More recently, the company has invested large sums into the so-called “X Lab” projects. Future technology research from Google includes refining Google Glass, augmented reality smart glasses that can be linked to the internet, self-driving cars, and balloons with the capability to fly at high altitudes to provide internet services to remote locations that are difficult to access. Some of these projects have paid off, these projects have evolved into companies, such as Waymo in the case of the self-driving car technology. Even so, Google Glass has not been as successful and failed at an early hurdle – undeterred, Google is working on the glasses and as of last year, an updated version is available, if a little costly.
In 2015, following some commercial restructuring, Google’s parent company Alphabet was introduced, as were subsidiaries of Google, namely the aforementioned Waymo, Verily (involved in health sciences) and others. Alphabet employees over 80,000 people across the world, making most of their revenue from online advertisements. eMarketer, an internet industry tracker, forecasted that jointly, Google and Facebook would receive 57.7% of the US’s digital advertising revenue in 2018.

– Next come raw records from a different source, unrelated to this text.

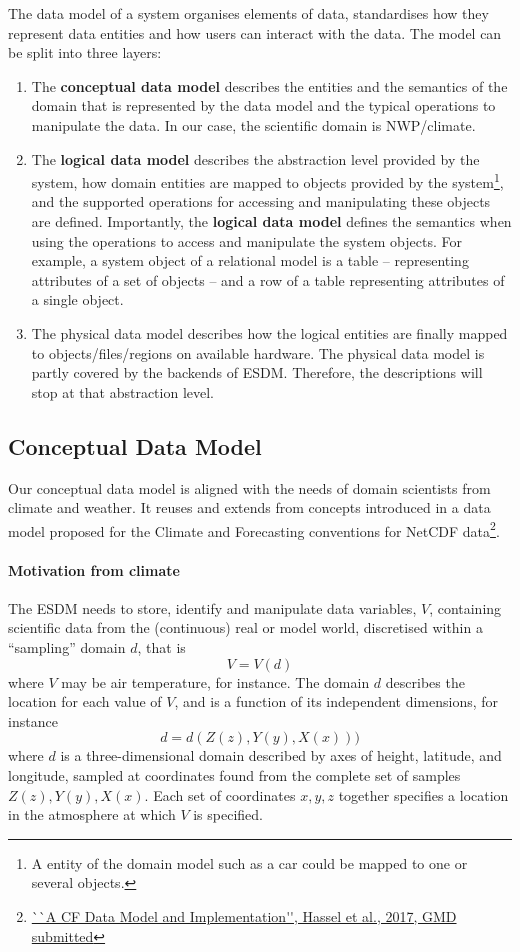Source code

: The data model of a system organises elements of data, standardises how they represent data entities and how users can interact with the data.
The model can be split into three layers:
\begin{enumerate}
	\item The \textbf{conceptual data model} describes the entities and the semantics of the domain that is represented by the data model and the typical operations to manipulate the data.
	In our case, the scientific domain is NWP/climate.
	\item The \textbf{logical data model} describes the abstraction level provided by the system, how domain entities are mapped to objects provided by the system\footnote{A entity of the domain model such as a car could be mapped to one or several objects.}, and the supported operations for accessing and manipulating these objects are defined.
	Importantly, the \textbf{logical data model} defines the semantics when using the operations to access and manipulate the system objects.
	For example, a system object of a relational model is a table -- representing attributes of a set of objects -- and a row of a table representing attributes of a single object.
	\item The physical data model describes how the logical entities are finally mapped to objects/files/regions on available hardware.
	The physical data model is partly covered by the backends of ESDM. Therefore, the descriptions will stop at that abstraction level.
\end{enumerate}

\subsection{Conceptual Data Model}
\label{subsec: conceptual data model}

Our conceptual data model is aligned with the needs of domain scientists from climate and weather. It reuses and extends from concepts introduced in a data model proposed for the Climate and Forecasting conventions for NetCDF data\footnote {\url{``A CF Data Model and Implementation'', Hassel et al., 2017, GMD submitted}}.

\paragraph{Motivation from climate}



The ESDM needs to store, identify and manipulate data variables,  $V$, containing scientific data from the (continuous) real or model world, discretised within a ``sampling'' domain $d$, that is
\[V=V(d)\] where $V$ may be air temperature, for instance. The domain $d$ describes the location for each value of $V$, and is a function of its independent dimensions, for instance
\[d = d(Z(z), Y(y), X(x)))\]
where $d$ is a three-dimensional domain described by axes of height, latitude, and longitude, sampled at coordinates found from the complete set of samples $Z(z), Y(y), X(x)$.
Each set of coordinates $x,y,z$  together specifies a location in the atmosphere at which $V$ is specified.



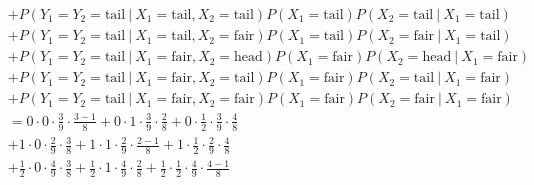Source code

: \begin{solution}
\begin{enumerate}[label = (\alph*)]
\begin{align*}
        & +
        P(Y_1 = Y_2 = \mathrm{tail} ~|~ X_1 = \mathrm{tail}, X_2 = \mathrm{tail}) P(X_1 = \mathrm{tail}) P(X_2 = \mathrm{tail} ~|~ X_1 = \mathrm{tail}) \\
        & +
        P(Y_1 = Y_2 = \mathrm{tail} ~|~ X_1 = \mathrm{tail}, X_2 = \mathrm{fair}) P(X_1 = \mathrm{tail}) P(X_2 = \mathrm{fair} ~|~ X_1 = \mathrm{tail}) \\
        & +
        P(Y_1 = Y_2 = \mathrm{tail} ~|~ X_1 = \mathrm{fair}, X_2 = \mathrm{head}) P(X_1 = \mathrm{fair}) P(X_2 = \mathrm{head} ~|~ X_1 = \mathrm{fair}) \\
        & +
        P(Y_1 = Y_2 = \mathrm{tail} ~|~ X_1 = \mathrm{fair}, X_2 = \mathrm{tail}) P(X_1 = \mathrm{fair}) P(X_2 = \mathrm{tail} ~|~ X_1 = \mathrm{fair}) \\
        & +
        P(Y_1 = Y_2 = \mathrm{tail} ~|~ X_1 = \mathrm{fair}, X_2 = \mathrm{fair}) P(X_1 = \mathrm{fair}) P(X_2 = \mathrm{fair} ~|~ X_1 = \mathrm{fair}) \\
        & =
        0           \cdot 0           \cdot \frac{3}{9} \cdot \frac{3 - 1}{8}
        +
        0           \cdot 1           \cdot \frac{3}{9} \cdot \frac{2}{8}
        +
        0           \cdot \frac{1}{2} \cdot \frac{3}{9} \cdot \frac{4}{8} \\
        & +
        1           \cdot 0           \cdot \frac{2}{9} \cdot \frac{3}{8}
        +
        1           \cdot 1           \cdot \frac{2}{9} \cdot \frac{2 - 1}{8}
        +
        1           \cdot \frac{1}{2} \cdot \frac{2}{9} \cdot \frac{4}{8} \\
        & +
        \frac{1}{2} \cdot 0           \cdot \frac{4}{9} \cdot \frac{3}{8}
        +
        \frac{1}{2} \cdot 1           \cdot \frac{4}{9} \cdot \frac{2}{8}
        +
        \frac{1}{2} \cdot \frac{1}{2} \cdot \frac{4}{9} \cdot \frac{4 - 1}{8}
    \end{align*}

\end{enumerate}

\end{solution}

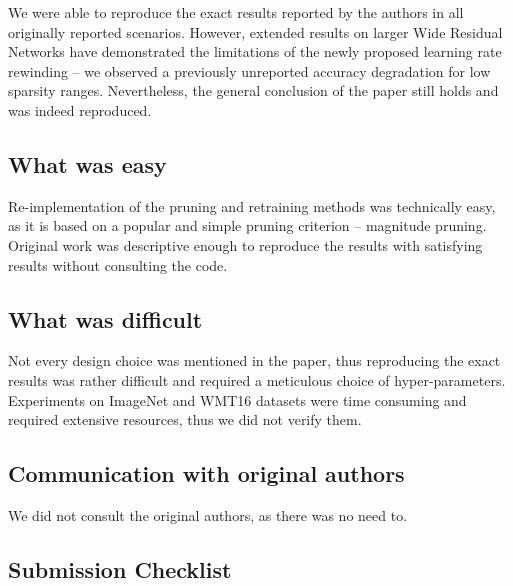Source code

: We were able to reproduce the exact results reported by the authors in all originally reported scenarios. However, extended results on larger Wide Residual Networks have demonstrated the limitations of the newly proposed learning rate rewinding -- we observed a previously unreported accuracy degradation for low sparsity ranges. Nevertheless, the general conclusion of the paper still holds and was indeed reproduced.

\subsection*{What was easy}

Re-implementation of the pruning and retraining methods was technically easy, as it is based on a popular and simple pruning criterion -- magnitude pruning. Original work was descriptive enough to reproduce the results with satisfying results without consulting the code.

\subsection*{What was difficult}

Not every design choice was mentioned in the paper, thus reproducing the exact results was rather difficult and required a meticulous choice of hyper-parameters. Experiments on ImageNet and WMT16 datasets were time consuming and required extensive resources, thus we did not verify them.


\subsection*{Communication with original authors}

We did not consult the original authors, as there was no need to.

\subsection{Submission Checklist}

Google have been successful in utilising AI with their digital assistant smart speaker and other devices, rivalling Amazon, Apple and Microsoft’s products in the market. In the 2nd quarter of 2018, Google issued profit reports of $3.2 billion. These figures followed Google’s fine of $5.1 billion earlier this year from the European Union for anti-trust violations regarding its dominance in the smartphone market.
Europe’s regulators raised concerns that Google had abused that dominance relating to online searches and advertising, in conjunction with the Android operating software on smartphones. Concerns have also been raised that Alphabet were more interested in receiving their revenue from using people’s private data than safeguarding it. Accusations alluding to siphoning money and tempting news readers away from mainstream news feeds and organisations by providing alternative news features in their search lists that would result in revenue for advertisements were made.
Google have been instructed to ensure that the information they hold is protected against “the spread of misinformation”. President Trump has targeted Google and requested that “the chorus of Republicans who contend conservative viewpoints are downplayed within search results”. It will be interesting to see Google’s story in another twenty years. Anything is possible.